Saved entries:
# # # # # # #

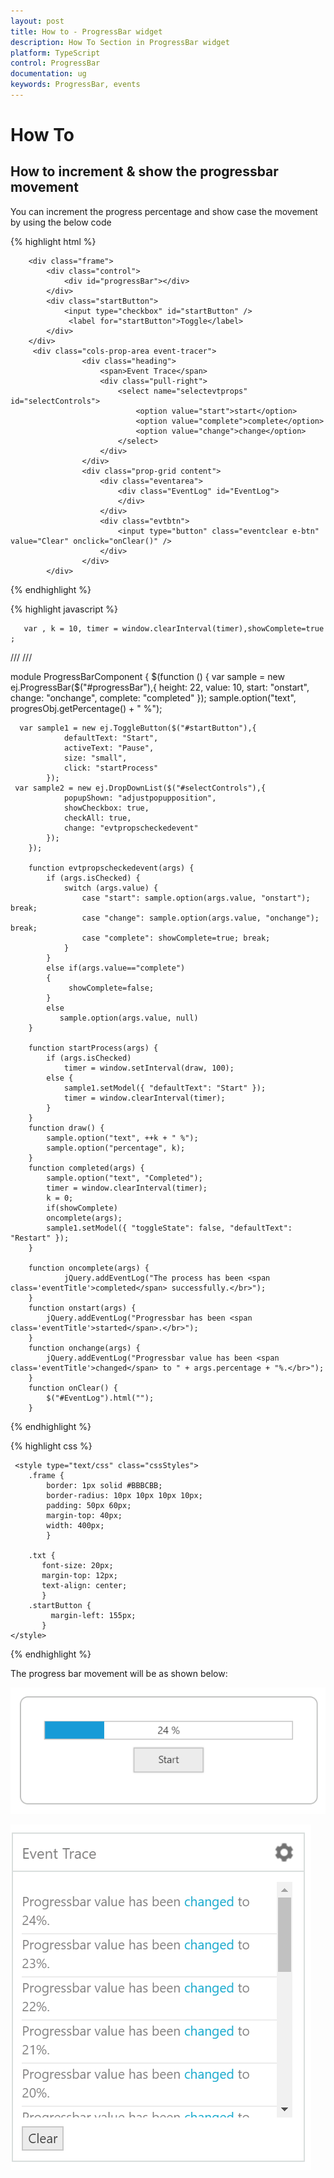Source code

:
 ```yaml
---
layout: post
title: How to - ProgressBar widget
description: How To Section in ProgressBar widget
platform: TypeScript
control: ProgressBar
documentation: ug
keywords: ProgressBar, events
---
```


# How To

## How to increment & show the progressbar movement

You can increment the progress percentage and show case the movement by using the below code

{% highlight html %}

        <div class="frame">
            <div class="control">
                <div id="progressBar"></div>
            </div>
            <div class="startButton">
                <input type="checkbox" id="startButton" />
                 <label for="startButton">Toggle</label>
            </div>
        </div>  
         <div class="cols-prop-area event-tracer">
                    <div class="heading">
                        <span>Event Trace</span>
                        <div class="pull-right">
                            <select name="selectevtprops" id="selectControls">
                                <option value="start">start</option>
                                <option value="complete">complete</option>
                                <option value="change">change</option>
                            </select>
                        </div>
                    </div>
					<div class="prop-grid content">
						<div class="eventarea">
							<div class="EventLog" id="EventLog">
							</div>
						</div>
						<div class="evtbtn">
							<input type="button" class="eventclear e-btn" value="Clear" onclick="onClear()" />
						</div>
					</div>    
            </div> 
     
{% endhighlight %}

{% highlight javascript %}

       var , k = 10, timer = window.clearInterval(timer),showComplete=true ;
/// <reference path="../tsfiles/jquery.d.ts" />
/// <reference path="../tsfiles/ej.web.all.d.ts" />

module ProgressBarComponent {
    $(function () {
        var sample = new ej.ProgressBar($("#progressBar"),{
                height: 22,
                value: 10,
                start: "onstart",
                change: "onchange",
                complete: "completed"
            });
            sample.option("text", progresObj.getPercentage() + " %");

      var sample1 = new ej.ToggleButton($("#startButton"),{
                defaultText: "Start",
                activeText: "Pause",
                size: "small",
                click: "startProcess"
            });
     var sample2 = new ej.DropDownList($("#selectControls"),{
                popupShown: "adjustpopupposition",
                showCheckbox: true,
                checkAll: true,
                change: "evtpropscheckedevent"
            });
        });

        function evtpropscheckedevent(args) {
            if (args.isChecked) {
                switch (args.value) {
                    case "start": sample.option(args.value, "onstart"); break;
                    case "change": sample.option(args.value, "onchange"); break;
                    case "complete": showComplete=true; break;
                }
            }
            else if(args.value=="complete") 
			{             
                 showComplete=false; 
            }
            else
			   sample.option(args.value, null)            
        }

        function startProcess(args) {
            if (args.isChecked) 
                timer = window.setInterval(draw, 100);
            else {
                sample1.setModel({ "defaultText": "Start" });
                timer = window.clearInterval(timer);
            }
        }
        function draw() {
            sample.option("text", ++k + " %");
            sample.option("percentage", k);
        }
        function completed(args) {
            sample.option("text", "Completed");
            timer = window.clearInterval(timer);
            k = 0;
            if(showComplete)
            oncomplete(args);
            sample1.setModel({ "toggleState": false, "defaultText": "Restart" });
        }

        function oncomplete(args) {
                jQuery.addEventLog("The process has been <span class='eventTitle'>completed</span> successfully.</br>");
        }
        function onstart(args) {
            jQuery.addEventLog("Progressbar has been <span class='eventTitle'>started</span>.</br>");
        }
        function onchange(args) {
            jQuery.addEventLog("Progressbar value has been <span class='eventTitle'>changed</span> to " + args.percentage + "%.</br>");
        }
        function onClear() {
            $("#EventLog").html("");
        }
    
 
{% endhighlight %}

{% highlight css %}

     <style type="text/css" class="cssStyles">
        .frame {
            border: 1px solid #BBBCBB;
            border-radius: 10px 10px 10px 10px;
            padding: 50px 60px;
            margin-top: 40px;
            width: 400px;
            }
       
        .txt {
           font-size: 20px;
           margin-top: 12px;
           text-align: center;
           }
        .startButton {
             margin-left: 155px;
           }
    </style>

{% endhighlight %}

The progress bar movement will be as shown below:

![](HowTo_images/HowTo_img1.jpeg)

![](HowTo_images/HowTo_img2.jpeg)


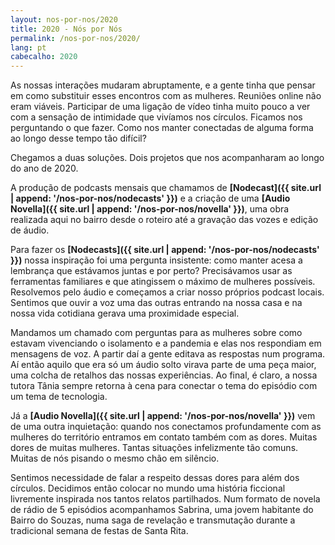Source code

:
 ```yaml
---
layout: nos-por-nos/2020
title: 2020 - Nós por Nós
permalink: /nos-por-nos/2020/
lang: pt
cabecalho: 2020
---
```

As nossas interações mudaram abruptamente, e a gente tinha que pensar em como substituir esses encontros com as mulheres. Reuniões online não eram viáveis. Participar de uma ligação de vídeo tinha muito pouco a ver com a sensação de intimidade que vivíamos nos círculos. Ficamos nos perguntando o que fazer. Como nos manter conectadas de alguma forma ao longo desse tempo tão difícil?

Chegamos a duas soluções. Dois projetos que nos acompanharam ao longo do ano de 2020.

A produção de podcasts mensais que chamamos de **[Nodecast]({{ site.url | append: '/nos-por-nos/nodecasts' }})** e a criação de uma **[Audio Novella]({{ site.url | append: '/nos-por-nos/novella' }})**, uma obra realizada aqui no bairro desde o roteiro até a gravação das vozes e edição de áudio.

Para fazer os **[Nodecasts]({{ site.url | append: '/nos-por-nos/nodecasts' }})** nossa inspiração foi uma pergunta insistente: como manter acesa a lembrança que estávamos juntas e por perto? Precisávamos usar as ferramentas familiares e que atingissem o máximo de mulheres possíveis. Resolvemos pelo áudio e começamos a criar nosso próprios podcast locais. Sentimos que ouvir a voz uma das outras entrando na nossa casa e na nossa vida cotidiana gerava uma proximidade especial.

Mandamos um chamado com perguntas para as mulheres sobre como estavam vivenciando o isolamento e a pandemia e elas nos respondiam em mensagens de voz. A partir daí a gente editava as respostas num programa. Aí então aquilo que era só um áudio solto virava parte de uma peça maior, uma colcha de retalhos das nossas experiências. Ao final, é claro, a nossa tutora Tânia sempre retorna à cena para conectar o tema do episódio com um tema de tecnologia.

Já a **[Audio Novella]({{ site.url | append: '/nos-por-nos/novella' }})** vem de uma outra inquietação: quando nos conectamos profundamente com as mulheres do território entramos em contato também com as dores. Muitas dores de muitas mulheres. Tantas situações infelizmente tão comuns. Muitas de nós pisando o mesmo chão em silêncio.

Sentimos necessidade de falar a respeito dessas dores para além dos círculos. Decidimos então colocar no mundo uma história ficcional livremente inspirada nos tantos relatos partilhados. Num formato de novela de rádio de 5 episódios acompanhamos Sabrina, uma jovem habitante do Bairro do Souzas, numa saga de revelação e transmutação durante a tradicional semana de festas de Santa Rita.
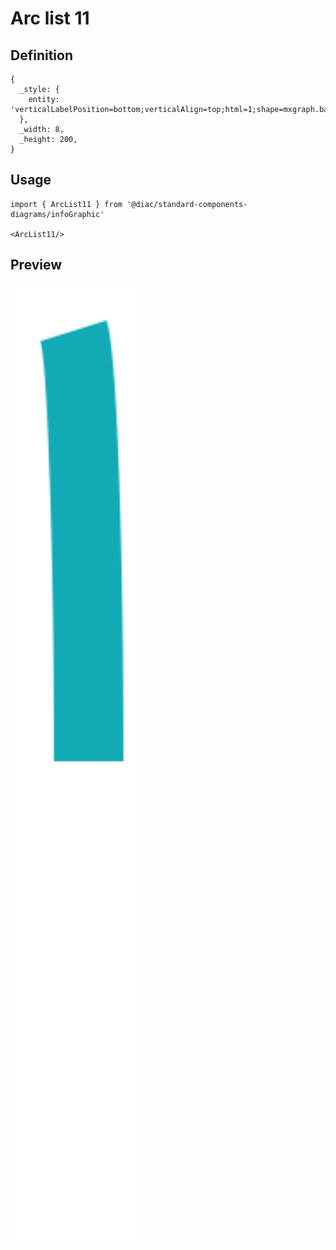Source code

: # Arc list 11

## Definition

```
{
  _style: { 
    entity: 'verticalLabelPosition=bottom;verticalAlign=top;html=1;shape=mxgraph.basic.arc;fillColor=none;strokeColor=#12AAB5;startAngle=0.02;endAngle=0.25;strokeWidth=16;',
  },
  _width: 8,
  _height: 200,
}
```

## Usage

```
import { ArcList11 } from '@diac/standard-components-diagrams/infoGraphic'

<ArcList11/>
```

## Preview

<img src="./arc-list-11.png" width="200"/>
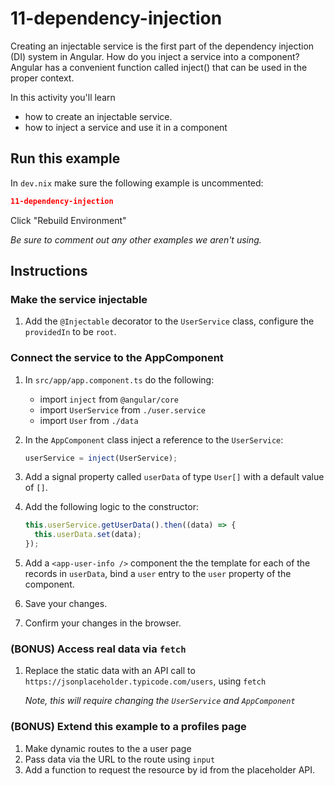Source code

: # 11-dependency-injection

Creating an injectable service is the first part of the dependency injection (DI) system in Angular. How do you inject a service into a component? Angular has a convenient function called inject() that can be used in the proper context.

In this activity you'll learn

- how to create an injectable service.
- how to inject a service and use it in a component

## Run this example

In `dev.nix` make sure the following example is uncommented:

```json
11-dependency-injection
```

Click "Rebuild Environment"

_Be sure to comment out any other examples we aren't using._

## Instructions

### Make the service injectable

1. Add the `@Injectable` decorator to the `UserService` class, configure the `providedIn` to be `root`.

### Connect the service to the AppComponent

1. In `src/app/app.component.ts` do the following:

   - import `inject` from `@angular/core`
   - import `UserService` from `./user.service`
   - import `User` from `./data`

1. In the `AppComponent` class inject a reference to the `UserService`:

   ```typescript
   userService = inject(UserService);
   ```

1. Add a signal property called `userData` of type `User[]` with a default value of `[]`.

1. Add the following logic to the constructor:

   ```typescript
   this.userService.getUserData().then((data) => {
     this.userData.set(data);
   });
   ```

1. Add a `<app-user-info />` component the the template for each of the records in `userData`, bind a `user` entry to the `user` property of the component.

1. Save your changes.

1. Confirm your changes in the browser.

### (BONUS) Access real data via `fetch`

1. Replace the static data with an API call to `https://jsonplaceholder.typicode.com/users`, using `fetch`

   _Note, this will require changing the `UserService` and `AppComponent`_

### (BONUS) Extend this example to a profiles page

1. Make dynamic routes to the a user page
1. Pass data via the URL to the route using `input`
1. Add a function to request the resource by id from the placeholder API.
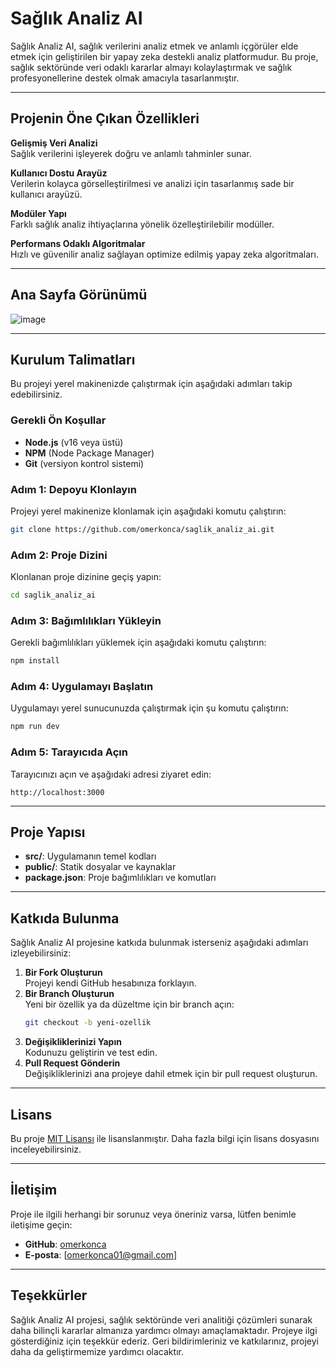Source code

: # Sağlık Analiz AI

Sağlık Analiz AI, sağlık verilerini analiz etmek ve anlamlı içgörüler elde etmek için geliştirilen bir yapay zeka destekli analiz platformudur. Bu proje, sağlık sektöründe veri odaklı kararlar almayı kolaylaştırmak ve sağlık profesyonellerine destek olmak amacıyla tasarlanmıştır.

---

## Projenin Öne Çıkan Özellikleri

**Gelişmiş Veri Analizi**\
Sağlık verilerini işleyerek doğru ve anlamlı tahminler sunar.

**Kullanıcı Dostu Arayüz**\
Verilerin kolayca görselleştirilmesi ve analizi için tasarlanmış sade bir kullanıcı arayüzü.

**Modüler Yapı**\
Farklı sağlık analiz ihtiyaçlarına yönelik özelleştirilebilir modüller.

**Performans Odaklı Algoritmalar**\
Hızlı ve güvenilir analiz sağlayan optimize edilmiş yapay zeka algoritmaları.

---

## Ana Sayfa Görünümü



![image](https://github.com/user-attachments/assets/3f31c42e-8a72-4d43-b806-523c1635e32c)


---

## Kurulum Talimatları

Bu projeyi yerel makinenizde çalıştırmak için aşağıdaki adımları takip edebilirsiniz.

### Gerekli Ön Koşullar

- **Node.js** (v16 veya üstü)
- **NPM** (Node Package Manager)
- **Git** (versiyon kontrol sistemi)

### Adım 1: Depoyu Klonlayın

Projeyi yerel makinenize klonlamak için aşağıdaki komutu çalıştırın:

```bash
git clone https://github.com/omerkonca/saglik_analiz_ai.git
```

### Adım 2: Proje Dizini

Klonlanan proje dizinine geçiş yapın:

```bash
cd saglik_analiz_ai
```

### Adım 3: Bağımlılıkları Yükleyin

Gerekli bağımlılıkları yüklemek için aşağıdaki komutu çalıştırın:

```bash
npm install
```

### Adım 4: Uygulamayı Başlatın

Uygulamayı yerel sunucunuzda çalıştırmak için şu komutu çalıştırın:

```bash
npm run dev
```

### Adım 5: Tarayıcıda Açın

Tarayıcınızı açın ve aşağıdaki adresi ziyaret edin:

```
http://localhost:3000
```

---

## Proje Yapısı

- **src/**: Uygulamanın temel kodları
- **public/**: Statik dosyalar ve kaynaklar
- **package.json**: Proje bağımlılıkları ve komutları

---

## Katkıda Bulunma

Sağlık Analiz AI projesine katkıda bulunmak isterseniz aşağıdaki adımları izleyebilirsiniz:

1. **Bir Fork Oluşturun**\
   Projeyi kendi GitHub hesabınıza forklayın.
2. **Bir Branch Oluşturun**\
   Yeni bir özellik ya da düzeltme için bir branch açın:
   ```bash
   git checkout -b yeni-ozellik
   ```
3. **Değişikliklerinizi Yapın**\
   Kodunuzu geliştirin ve test edin.
4. **Pull Request Gönderin**\
   Değişikliklerinizi ana projeye dahil etmek için bir pull request oluşturun.

---

## Lisans

Bu proje [MIT Lisansı](LICENSE) ile lisanslanmıştır. Daha fazla bilgi için lisans dosyasını inceleyebilirsiniz.

---

## İletişim

Proje ile ilgili herhangi bir sorunuz veya öneriniz varsa, lütfen benimle iletişime geçin:

- **GitHub**: [omerkonca](https://github.com/omerkonca)
- **E-posta**: [omerkonca01@gmail.com]

---

## Teşekkürler

Sağlık Analiz AI projesi, sağlık sektöründe veri analitiği çözümleri sunarak daha bilinçli kararlar almanıza yardımcı olmayı amaçlamaktadır. Projeye ilgi gösterdiğiniz için teşekkür ederiz. Geri bildirimleriniz ve katkılarınız, projeyi daha da geliştirmemize yardımcı olacaktır.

# # # # # # #

WORK TO BE COMPLETED: Show all of the lines above in which "dores" is present.

OUTPUT FOR THIS TASK:
Já a **[Audio Novella]({{ site.url | append: '/nos-por-nos/novella' }})** vem de uma outra inquietação: quando nos conectamos profundamente com as mulheres do território entramos em contato também com as dores. Muitas dores de muitas mulheres. Tantas situações infelizmente tão comuns. Muitas de nós pisando o mesmo chão em silêncio.
Sentimos necessidade de falar a respeito dessas dores para além dos círculos. Decidimos então colocar no mundo uma história ficcional livremente inspirada nos tantos relatos partilhados. Num formato de novela de rádio de 5 episódios acompanhamos Sabrina, uma jovem habitante do Bairro do Souzas, numa saga de revelação e transmutação durante a tradicional semana de festas de Santa Rita.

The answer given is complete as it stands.